Using similar methodologies, Uli von Andrian has begun to examine cellular interactions in the context of viral infection. Injection of fluorescently labeled VSV virus in mice resulted in capture of the virus by a distinct population of CD169+ macrophages in the draining the lymph nodes. These cells then presented antigen to B cells within the nodes, allowing for initiation of an anti-viral immune response.
As the in vivo architecture of the immune response becomes defined, one can predict that genetic variation will also impact the spatial and kinetic aspects of this response. These techniques will allow acquisition of new information about how immune responses are regulated by specific genes.

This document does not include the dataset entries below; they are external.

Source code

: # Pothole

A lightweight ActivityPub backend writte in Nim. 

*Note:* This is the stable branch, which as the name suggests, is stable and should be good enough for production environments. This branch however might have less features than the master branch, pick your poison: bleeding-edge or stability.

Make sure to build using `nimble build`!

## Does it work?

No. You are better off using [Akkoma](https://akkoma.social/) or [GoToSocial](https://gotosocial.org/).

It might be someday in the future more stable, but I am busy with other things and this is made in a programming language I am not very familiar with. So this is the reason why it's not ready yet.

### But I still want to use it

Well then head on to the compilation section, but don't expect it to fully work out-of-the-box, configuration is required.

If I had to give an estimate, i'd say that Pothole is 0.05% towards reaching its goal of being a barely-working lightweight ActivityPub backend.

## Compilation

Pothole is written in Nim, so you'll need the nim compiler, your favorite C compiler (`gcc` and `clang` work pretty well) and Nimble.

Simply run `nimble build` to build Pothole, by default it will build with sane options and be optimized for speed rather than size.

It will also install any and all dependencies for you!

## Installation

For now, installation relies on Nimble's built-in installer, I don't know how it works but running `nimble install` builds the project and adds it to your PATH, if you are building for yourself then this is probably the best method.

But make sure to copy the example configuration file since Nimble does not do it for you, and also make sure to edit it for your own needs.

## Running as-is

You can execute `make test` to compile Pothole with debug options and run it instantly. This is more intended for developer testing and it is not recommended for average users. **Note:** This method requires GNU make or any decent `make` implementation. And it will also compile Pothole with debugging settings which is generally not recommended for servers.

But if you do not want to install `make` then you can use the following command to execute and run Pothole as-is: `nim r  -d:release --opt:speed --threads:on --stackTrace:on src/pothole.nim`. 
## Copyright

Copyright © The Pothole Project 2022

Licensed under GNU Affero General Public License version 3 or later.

What are the implications of finding that predisposing genes are immune-function genes? One is that multiple small changes in the function of certain immune proteins can lead to profound changes in our response to immune stimuli. Each of the polymorphisms detected could result in a functional, but slightly different, immune response. Under the right conditions, and with the right mixture of complex genes, these small changes are enough to tip the balance. Another indication from these results is that immune stimuli are implicated in the initiation of autoimmune diseases, supporting the hypothesis that infectious diseases or other inflammatory events may be temporally linked to the initiation of autoimmune disease.
Why have we retained these predisposing genes in the general population? Profound changes are likely to be selected against, as survival from infectious disease would be compromised. Rather, these smaller changes may have been selected to allow greater survival in endemic diseases such as tuberculosis or malaria. Understanding the pathological processes that drive autoimmune disease may allow us to target therapy more precisely and allow us to identify those patients who can respond to particular therapeutic options, without compromising their ability to respond to infectious disease.